Provided entries below:
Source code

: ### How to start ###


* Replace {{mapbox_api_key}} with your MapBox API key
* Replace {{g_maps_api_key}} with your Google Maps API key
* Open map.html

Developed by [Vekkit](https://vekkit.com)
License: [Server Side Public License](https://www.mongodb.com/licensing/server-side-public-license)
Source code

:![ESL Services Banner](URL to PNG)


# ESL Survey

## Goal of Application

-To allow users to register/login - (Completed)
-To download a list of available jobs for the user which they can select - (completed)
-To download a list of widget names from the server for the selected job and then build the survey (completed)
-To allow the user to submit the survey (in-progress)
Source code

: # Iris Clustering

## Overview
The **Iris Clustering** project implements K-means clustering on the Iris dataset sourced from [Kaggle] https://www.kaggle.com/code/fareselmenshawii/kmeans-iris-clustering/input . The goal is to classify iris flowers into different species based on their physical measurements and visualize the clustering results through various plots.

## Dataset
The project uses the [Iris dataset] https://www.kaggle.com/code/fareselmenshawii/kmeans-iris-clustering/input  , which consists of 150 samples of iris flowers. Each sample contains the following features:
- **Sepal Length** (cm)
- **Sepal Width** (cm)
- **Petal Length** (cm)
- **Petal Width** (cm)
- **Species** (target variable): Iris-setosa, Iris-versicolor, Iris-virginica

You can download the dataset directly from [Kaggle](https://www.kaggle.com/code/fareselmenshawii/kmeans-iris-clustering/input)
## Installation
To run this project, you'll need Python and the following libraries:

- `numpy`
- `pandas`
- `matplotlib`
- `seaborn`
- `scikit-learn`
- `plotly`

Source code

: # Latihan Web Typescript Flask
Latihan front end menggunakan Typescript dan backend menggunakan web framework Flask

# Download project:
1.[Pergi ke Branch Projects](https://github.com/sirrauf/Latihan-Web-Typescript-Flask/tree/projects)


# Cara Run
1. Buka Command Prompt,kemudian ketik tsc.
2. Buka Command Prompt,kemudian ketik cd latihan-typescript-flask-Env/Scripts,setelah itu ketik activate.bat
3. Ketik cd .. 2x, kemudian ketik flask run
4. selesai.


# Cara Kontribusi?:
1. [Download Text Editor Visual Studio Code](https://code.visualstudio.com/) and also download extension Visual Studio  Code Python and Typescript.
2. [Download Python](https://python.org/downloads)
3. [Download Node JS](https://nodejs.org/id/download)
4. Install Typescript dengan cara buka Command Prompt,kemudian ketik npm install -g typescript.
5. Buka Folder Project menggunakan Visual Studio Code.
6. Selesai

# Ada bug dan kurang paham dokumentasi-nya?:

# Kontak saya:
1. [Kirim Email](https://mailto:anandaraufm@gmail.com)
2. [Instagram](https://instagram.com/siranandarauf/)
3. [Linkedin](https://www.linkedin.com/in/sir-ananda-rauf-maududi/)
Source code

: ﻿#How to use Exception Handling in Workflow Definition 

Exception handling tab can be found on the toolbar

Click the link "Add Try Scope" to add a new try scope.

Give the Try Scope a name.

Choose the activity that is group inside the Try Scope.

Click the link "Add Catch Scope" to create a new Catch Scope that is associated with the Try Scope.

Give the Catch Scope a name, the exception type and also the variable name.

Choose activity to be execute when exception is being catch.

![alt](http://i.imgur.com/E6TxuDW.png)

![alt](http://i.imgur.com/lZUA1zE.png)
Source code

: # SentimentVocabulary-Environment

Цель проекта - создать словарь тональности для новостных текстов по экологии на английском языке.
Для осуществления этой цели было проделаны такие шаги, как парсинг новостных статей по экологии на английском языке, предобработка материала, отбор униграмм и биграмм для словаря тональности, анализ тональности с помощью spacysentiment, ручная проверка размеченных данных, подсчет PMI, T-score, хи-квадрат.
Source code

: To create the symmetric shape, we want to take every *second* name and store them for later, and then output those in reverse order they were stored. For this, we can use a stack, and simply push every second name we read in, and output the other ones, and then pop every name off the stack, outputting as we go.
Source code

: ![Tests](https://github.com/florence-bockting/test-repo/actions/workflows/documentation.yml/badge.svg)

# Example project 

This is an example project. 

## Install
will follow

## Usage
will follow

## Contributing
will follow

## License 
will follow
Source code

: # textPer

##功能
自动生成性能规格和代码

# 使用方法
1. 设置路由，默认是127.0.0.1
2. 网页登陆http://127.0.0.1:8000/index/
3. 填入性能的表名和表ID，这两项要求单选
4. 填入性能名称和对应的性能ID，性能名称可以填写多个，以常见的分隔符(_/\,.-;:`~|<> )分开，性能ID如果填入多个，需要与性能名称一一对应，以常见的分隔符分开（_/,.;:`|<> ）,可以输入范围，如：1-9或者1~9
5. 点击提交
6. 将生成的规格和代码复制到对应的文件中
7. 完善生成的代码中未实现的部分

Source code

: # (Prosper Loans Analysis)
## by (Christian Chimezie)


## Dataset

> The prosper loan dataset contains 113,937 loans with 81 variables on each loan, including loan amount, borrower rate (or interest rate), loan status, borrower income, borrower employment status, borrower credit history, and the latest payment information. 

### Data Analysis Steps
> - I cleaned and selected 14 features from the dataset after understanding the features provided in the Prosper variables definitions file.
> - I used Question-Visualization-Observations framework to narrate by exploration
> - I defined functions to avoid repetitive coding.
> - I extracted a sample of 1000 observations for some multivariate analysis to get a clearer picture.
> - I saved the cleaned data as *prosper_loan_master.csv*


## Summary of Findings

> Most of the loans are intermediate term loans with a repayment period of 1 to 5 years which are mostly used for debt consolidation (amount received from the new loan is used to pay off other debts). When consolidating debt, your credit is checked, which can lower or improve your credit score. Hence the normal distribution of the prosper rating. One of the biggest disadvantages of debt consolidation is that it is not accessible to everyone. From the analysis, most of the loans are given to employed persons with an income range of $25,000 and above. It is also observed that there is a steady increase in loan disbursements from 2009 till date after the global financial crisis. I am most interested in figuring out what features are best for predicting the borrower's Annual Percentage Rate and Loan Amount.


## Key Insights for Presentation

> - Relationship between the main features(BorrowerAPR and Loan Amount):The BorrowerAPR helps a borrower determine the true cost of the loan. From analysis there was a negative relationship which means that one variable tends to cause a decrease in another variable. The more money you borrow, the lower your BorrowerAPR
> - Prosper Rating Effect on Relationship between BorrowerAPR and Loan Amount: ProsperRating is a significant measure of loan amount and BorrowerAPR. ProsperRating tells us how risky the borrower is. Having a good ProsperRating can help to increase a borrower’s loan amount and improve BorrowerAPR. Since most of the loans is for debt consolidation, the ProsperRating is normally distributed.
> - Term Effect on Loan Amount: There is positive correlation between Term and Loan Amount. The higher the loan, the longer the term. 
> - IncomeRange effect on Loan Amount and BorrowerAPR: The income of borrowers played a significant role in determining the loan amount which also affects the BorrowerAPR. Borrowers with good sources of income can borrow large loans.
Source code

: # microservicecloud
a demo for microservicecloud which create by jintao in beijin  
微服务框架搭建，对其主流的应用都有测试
End of Provided entries.
§ Problem requirements: Out of the data above, transcribe exactly and only the lines starting with the line that has "## by (Christian Chimezie)" and going on through the line that has "### Data Analysis Steps", both included.

§ Result for this exercise:
## by (Christian Chimezie)


## Dataset

> The prosper loan dataset contains 113,937 loans with 81 variables on each loan, including loan amount, borrower rate (or interest rate), loan status, borrower income, borrower employment status, borrower credit history, and the latest payment information. 

### Data Analysis Steps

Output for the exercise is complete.